= Andrés Amado Reygondaud =

Spanish politician and lawyer

Andrés Amado Reygondaud de Villebardet (1886 - 1960) was a Spanish politician and lawyer.

With José Calvo Sotelo he was active in the Ministry of Finance during the dictatorship of Miguel Primo de Rivera, and took the overall leadership of the Ministry. It was Amado Reygondaud who was part of the negotiating committee which made an agreement with the Basque provinces.

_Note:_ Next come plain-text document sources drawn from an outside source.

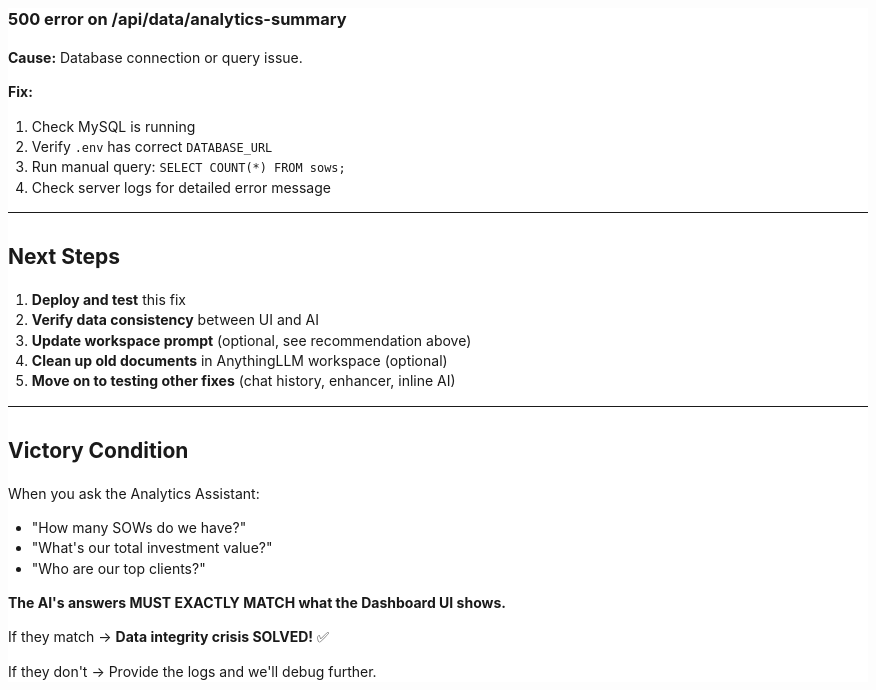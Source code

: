 ### 500 error on /api/data/analytics-summary

**Cause:** Database connection or query issue.

**Fix:**
1. Check MySQL is running
2. Verify `.env` has correct `DATABASE_URL`
3. Run manual query: `SELECT COUNT(*) FROM sows;`
4. Check server logs for detailed error message

---

## Next Steps

1. **Deploy and test** this fix
2. **Verify data consistency** between UI and AI
3. **Update workspace prompt** (optional, see recommendation above)
4. **Clean up old documents** in AnythingLLM workspace (optional)
5. **Move on to testing other fixes** (chat history, enhancer, inline AI)

---

## Victory Condition

When you ask the Analytics Assistant:
- "How many SOWs do we have?"
- "What's our total investment value?"
- "Who are our top clients?"

**The AI's answers MUST EXACTLY MATCH what the Dashboard UI shows.**

If they match → **Data integrity crisis SOLVED!** ✅

If they don't → Provide the logs and we'll debug further.
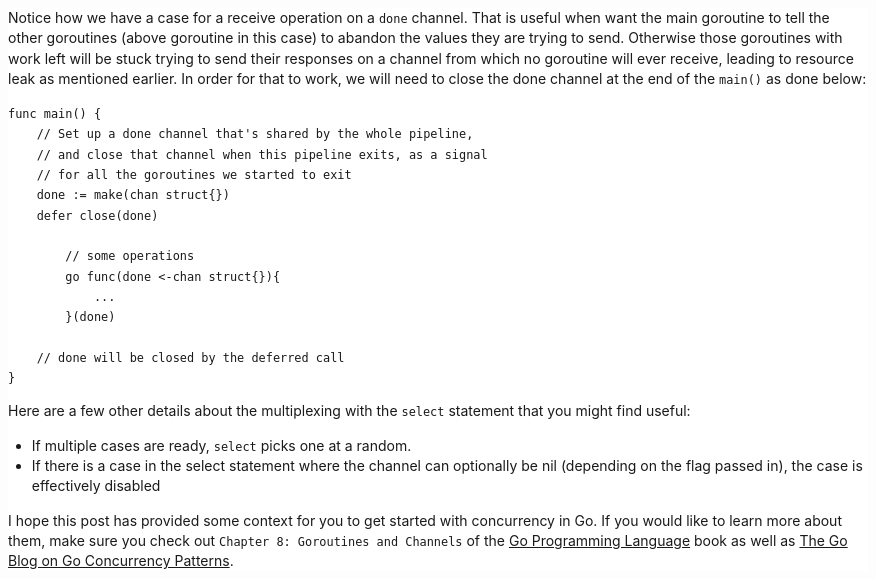 Notice how we have a case for a receive operation on a `done` channel. That is useful when want the main goroutine to tell the other goroutines (above goroutine in this case) to abandon the values they are trying to send. Otherwise those goroutines with work left will be stuck trying to send their responses on a channel from which no goroutine will ever receive, leading to resource leak as mentioned earlier. In order for that to work, we will need to close the done channel at the end of the `main()` as done below:

```golang
func main() {
    // Set up a done channel that's shared by the whole pipeline,
    // and close that channel when this pipeline exits, as a signal
    // for all the goroutines we started to exit
    done := make(chan struct{})
    defer close(done)          

		// some operations
		go func(done <-chan struct{}){
			...
		}(done)

    // done will be closed by the deferred call
}
```

Here are a few other details about the multiplexing with the `select` statement that you might find useful:
- If multiple cases are ready, `select` picks one at a random.
- If there is a case in the select statement where the channel can optionally be nil (depending on the flag passed in), the case is effectively disabled

I hope this post has provided some context for you to get started with concurrency in Go. If you would like to learn more about them, make sure you check out `Chapter 8: Goroutines and Channels` of the [Go Programming Language](https://amzn.to/45LKKfM) book as well as [The Go Blog on Go Concurrency Patterns](https://go.dev/blog/pipelines).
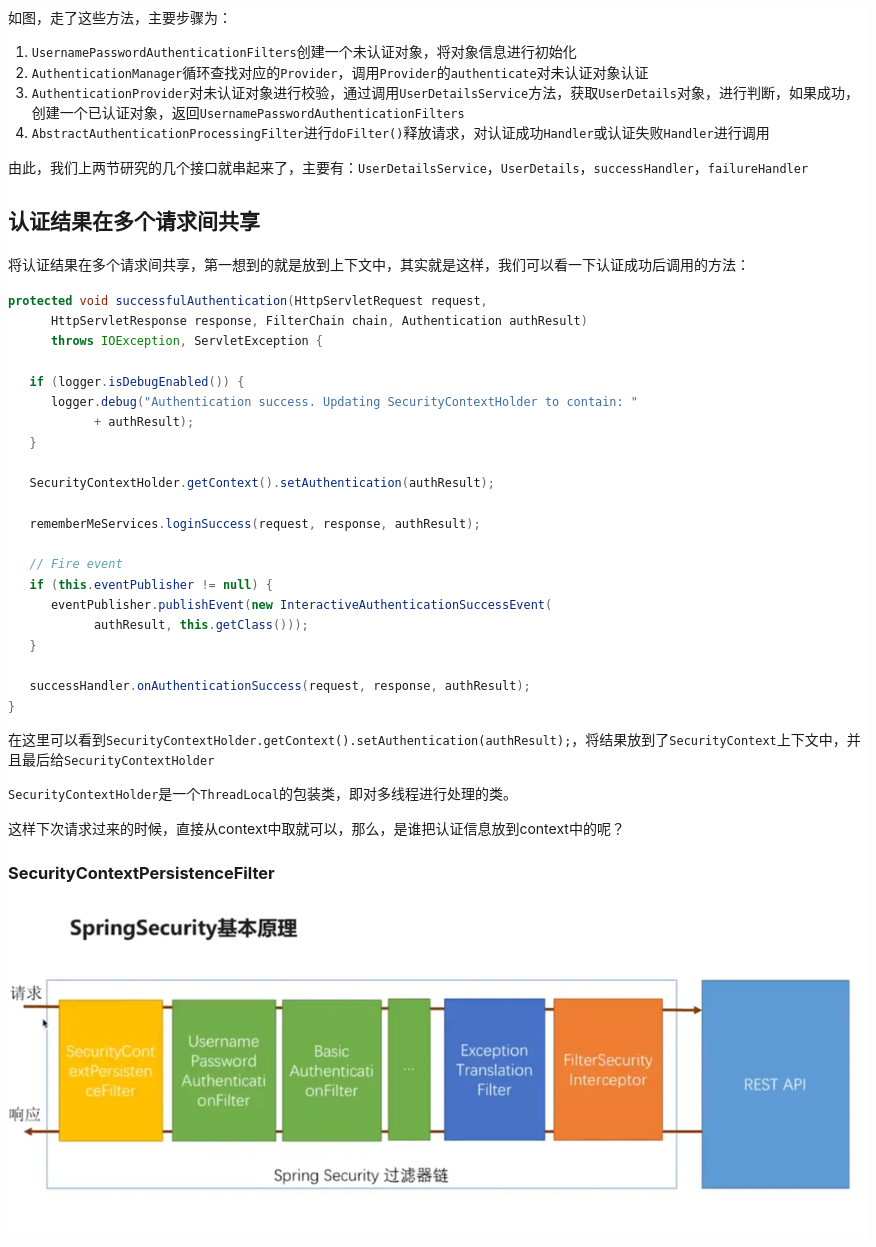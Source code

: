 如图，走了这些方法，主要步骤为：

1. `UsernamePasswordAuthenticationFilters`创建一个未认证对象，将对象信息进行初始化
2. `AuthenticationManager`循环查找对应的`Provider`，调用`Provider`的`authenticate`对未认证对象认证
3. `AuthenticationProvider`对未认证对象进行校验，通过调用`UserDetailsService`方法，获取`UserDetails`对象，进行判断，如果成功，创建一个已认证对象，返回`UsernamePasswordAuthenticationFilters`
4. `AbstractAuthenticationProcessingFilter`进行`doFilter()`释放请求，对认证成功`Handler`或认证失败`Handler`进行调用

由此，我们上两节研究的几个接口就串起来了，主要有：`UserDetailsService`，`UserDetails`，`successHandler`，`failureHandler`

## 认证结果在多个请求间共享

将认证结果在多个请求间共享，第一想到的就是放到上下文中，其实就是这样，我们可以看一下认证成功后调用的方法：

```java
protected void successfulAuthentication(HttpServletRequest request,
      HttpServletResponse response, FilterChain chain, Authentication authResult)
      throws IOException, ServletException {

   if (logger.isDebugEnabled()) {
      logger.debug("Authentication success. Updating SecurityContextHolder to contain: "
            + authResult);
   }

   SecurityContextHolder.getContext().setAuthentication(authResult);

   rememberMeServices.loginSuccess(request, response, authResult);

   // Fire event
   if (this.eventPublisher != null) {
      eventPublisher.publishEvent(new InteractiveAuthenticationSuccessEvent(
            authResult, this.getClass()));
   }

   successHandler.onAuthenticationSuccess(request, response, authResult);
}
```

在这里可以看到`SecurityContextHolder.getContext().setAuthentication(authResult);`，将结果放到了`SecurityContext`上下文中，并且最后给`SecurityContextHolder`

`SecurityContextHolder`是一个`ThreadLocal`的包装类，即对多线程进行处理的类。

这样下次请求过来的时候，直接从context中取就可以，那么，是谁把认证信息放到context中的呢？

### SecurityContextPersistenceFilter

![img](../image/14483918-d98d29a13e7d0e3e.webp)
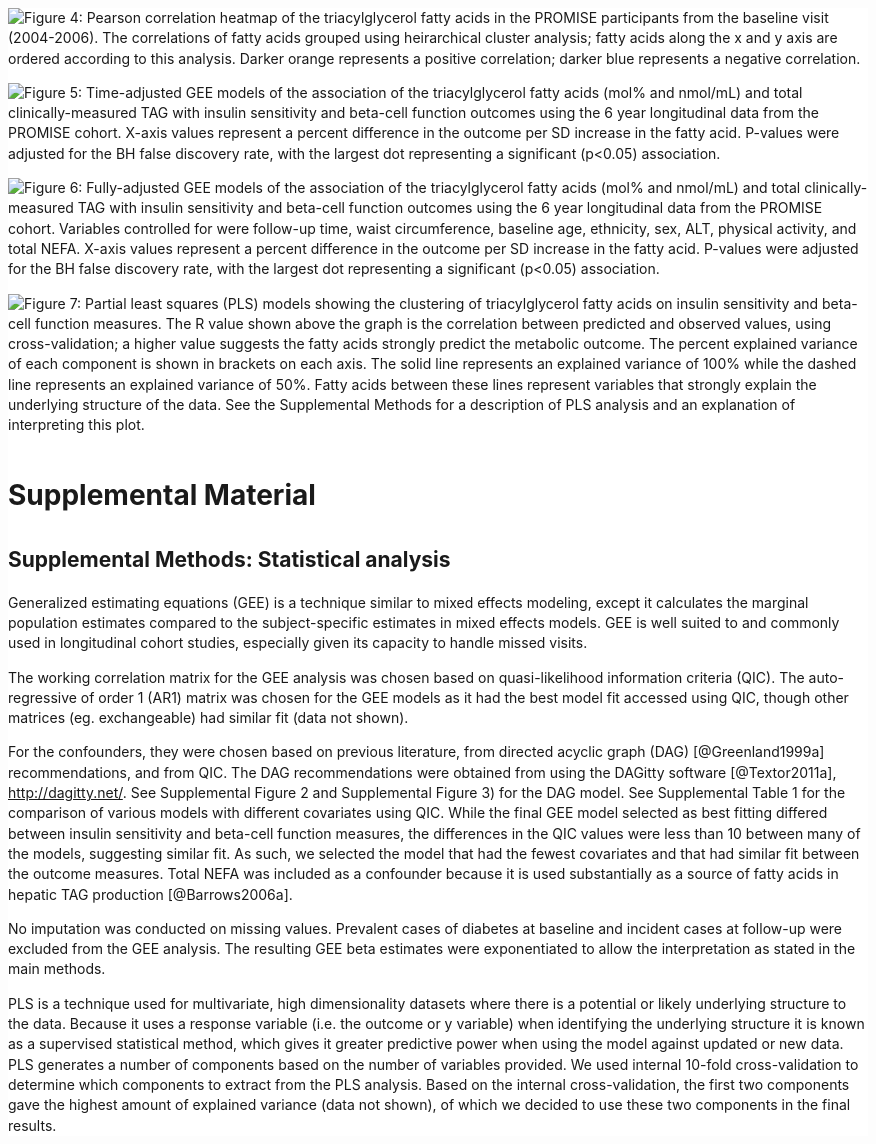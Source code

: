 ![Figure  4: Pearson correlation heatmap of the triacylglycerol fatty acids in the PROMISE participants from the baseline visit (2004-2006). The correlations of fatty acids grouped using heirarchical cluster analysis; fatty acids along the x and y axis are ordered according to this analysis. Darker orange represents a positive correlation; darker blue represents a negative correlation.](manuscript_files/figure-docx/fig_heatmap_tagfa-1.png)

![Figure  5: Time-adjusted GEE models of the association of the triacylglycerol fatty acids (mol% and nmol/mL) and total clinically-measured TAG with insulin sensitivity and beta-cell function outcomes using the 6 year longitudinal data from the PROMISE cohort. X-axis values represent a percent difference in the outcome per SD increase in the fatty acid. P-values were adjusted for the BH false discovery rate, with the largest dot representing a significant (p<0.05) association.](manuscript_files/figure-docx/fig_gee_unadj-1.png)

![Figure  6: Fully-adjusted GEE models of the association of the triacylglycerol fatty acids (mol% and nmol/mL) and total clinically-measured TAG with insulin sensitivity and beta-cell function outcomes using the 6 year longitudinal data from the PROMISE cohort. Variables controlled for were follow-up time, waist circumference, baseline age, ethnicity, sex, ALT, physical activity, and total NEFA. X-axis values represent a percent difference in the outcome per SD increase in the fatty acid. P-values were adjusted for the BH false discovery rate, with the largest dot representing a significant (p<0.05) association.](manuscript_files/figure-docx/fig_gee_adj-1.png)

![Figure  7: Partial least squares (PLS) models showing the clustering of triacylglycerol fatty acids on insulin sensitivity and beta-cell function measures. The R value shown above the graph is the correlation between predicted and observed values, using cross-validation; a higher value suggests the fatty acids strongly predict the metabolic outcome. The percent explained variance of each component is shown in brackets on each axis. The solid line represents an explained variance of 100% while the dashed line represents an explained variance of 50%. Fatty acids between these lines represent variables that strongly explain the underlying structure of the data. See the Supplemental Methods for a description of PLS analysis and an explanation of interpreting this plot.](manuscript_files/figure-docx/fig_pls-1.png)

# Supplemental Material

## Supplemental Methods: Statistical analysis

Generalized estimating equations (GEE) is a technique similar to mixed effects
modeling, except it calculates the marginal population estimates compared to the
subject-specific estimates in mixed effects models. GEE is well suited to and commonly
used in longitudinal cohort studies, especially given its capacity to handle
missed visits.

The working correlation matrix for the GEE analysis was chosen based on 
quasi-likelihood information criteria (QIC). The auto-regressive of order 1
(AR1) matrix was chosen for the GEE models as it had the best model fit accessed
using QIC, though other matrices (eg. exchangeable) had similar fit (data not
shown). 

For the confounders, they were chosen based on previous literature, from
directed acyclic graph (DAG) [@Greenland1999a] recommendations, and from
QIC. The DAG recommendations were obtained from using the DAGitty software
[@Textor2011a], http://dagitty.net/. See Supplemental Figure  2 and 
Supplemental Figure  3) for the DAG model. See Supplemental Table  1 for the
comparison of various models with different covariates using QIC. While the
final GEE model selected as best fitting differed between insulin sensitivity
and beta-cell function measures, the differences in the QIC values were less than 10
between many of the models, suggesting similar fit. As such, we selected the
model that had the fewest covariates and that had similar fit between the
outcome measures. Total NEFA was included as a confounder because it is used
substantially as a source of fatty acids in hepatic TAG production
[@Barrows2006a].

No imputation was conducted on missing values. Prevalent cases of diabetes at
baseline and incident cases at follow-up were excluded from the GEE analysis. 
The resulting GEE beta estimates were exponentiated to allow the interpretation
as stated in the main methods.

PLS is a technique used for multivariate, high dimensionality datasets where
there is a potential or likely underlying structure to the data. Because it uses
a response variable (i.e. the outcome or y variable) when identifying the 
underlying structure it is known as a supervised statistical method, which gives
it greater predictive power when using the model against updated or new data.
PLS generates a number of components based on the number of variables provided.
We used internal 10-fold cross-validation to determine which components to
extract from the PLS analysis. Based on the internal cross-validation, the first
two components gave the highest amount of explained variance (data not shown),
of which we decided to use these two components in the final results.
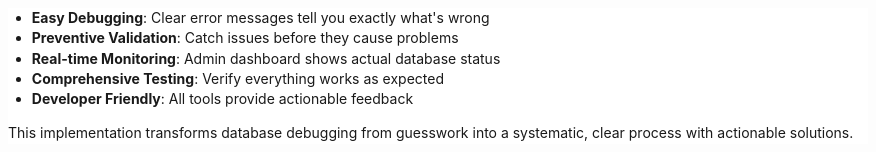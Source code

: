 - **Easy Debugging**: Clear error messages tell you exactly what's wrong
- **Preventive Validation**: Catch issues before they cause problems
- **Real-time Monitoring**: Admin dashboard shows actual database status
- **Comprehensive Testing**: Verify everything works as expected
- **Developer Friendly**: All tools provide actionable feedback

This implementation transforms database debugging from guesswork into a systematic, clear process with actionable solutions.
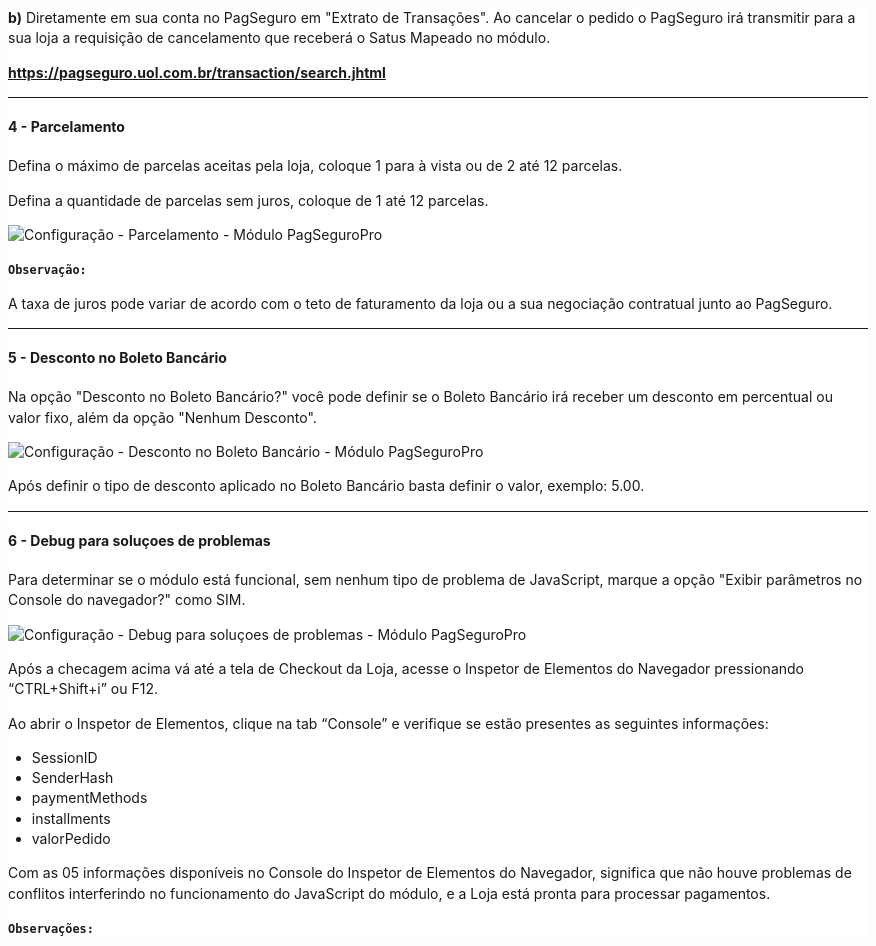 **b)** Diretamente em sua conta no PagSeguro em "Extrato de Transações". Ao cancelar o pedido o PagSeguro irá transmitir para a sua loja a requisição de cancelamento que receberá o Satus Mapeado no módulo.

**https://pagseguro.uol.com.br/transaction/search.jhtml**

---
#### 4 - Parcelamento

Defina o máximo de parcelas aceitas pela loja, coloque 1 para à vista ou de 2 até 12 parcelas.

Defina a quantidade de parcelas sem juros, coloque de 1 até 12 parcelas.

![](https://prestabr.com.br/docpagseguropro/17/img04.jpg "Configuração - Parcelamento - Módulo PagSeguroPro")

**`Observação:`**

A taxa de juros pode variar de acordo com o teto de faturamento da loja ou a sua negociação contratual junto ao PagSeguro.

---
#### 5 - Desconto no Boleto Bancário

Na opção "Desconto no Boleto Bancário?" você pode definir se o Boleto Bancário irá receber um desconto em percentual ou valor fixo, além da opção "Nenhum Desconto".

![](https://prestabr.com.br/docpagseguropro/17/img05.jpg "Configuração - Desconto no Boleto Bancário - Módulo PagSeguroPro")

Após definir o tipo de desconto aplicado no Boleto Bancário basta definir o valor, exemplo: 5.00.

---
#### 6 - Debug para soluçoes de problemas

Para determinar se o módulo está funcional, sem nenhum tipo de problema de JavaScript, marque a opção "Exibir parâmetros no Console do navegador?" como SIM. 

![](https://prestabr.com.br/docpagseguropro/17/img06.jpg "Configuração - Debug para soluçoes de problemas - Módulo PagSeguroPro")

Após a checagem acima vá até a tela de Checkout da Loja, acesse o Inspetor de Elementos do
Navegador pressionando “CTRL+Shift+i” ou F12.

Ao abrir o Inspetor de Elementos, clique na tab “Console” e verifique se estão presentes as
seguintes informações:

- SessionID
- SenderHash
- paymentMethods
- installments
- valorPedido

Com as 05 informações disponíveis no Console do Inspetor de Elementos do Navegador,
significa que não houve problemas de conflitos interferindo no funcionamento do JavaScript
do módulo, e a Loja está pronta para processar pagamentos.

**`Observações:`**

During the Spanish Civil War, Amado Reygondaud chaired the Finance Committee of the Technical Board of the State under Francisco Franco and would continue later in his first government, formed on February 1, 1938. He was, in fact, the only survivor of the Technical Board to retain his position or survive the Civil War. Amado worked with Ramón Serrano Súñer in drafting the decree that established the new administrative state in February 1938. However, Amado and Serrano Suñer grew increasingly discontented with Franco's government and showed a clear dislike of the Caudillo. Serrano claimed the services at the Technical Board of the State were not regarded highly enough and that they were considered "people without merit".

== Bibliography ==

- Javier Tusell (1992): Franco en la guerra civil, Barcelona, Tusquets.
- Francisco Franco Salgado-Araujo (1976): Mis conversaciones privadas con Franco, Barcelona, Planeta.
- Ramón Serrano Suñer (1977): Memorias. Entre el Silencio y la Propaganda, la Historia como fue, Barcelona, Planeta.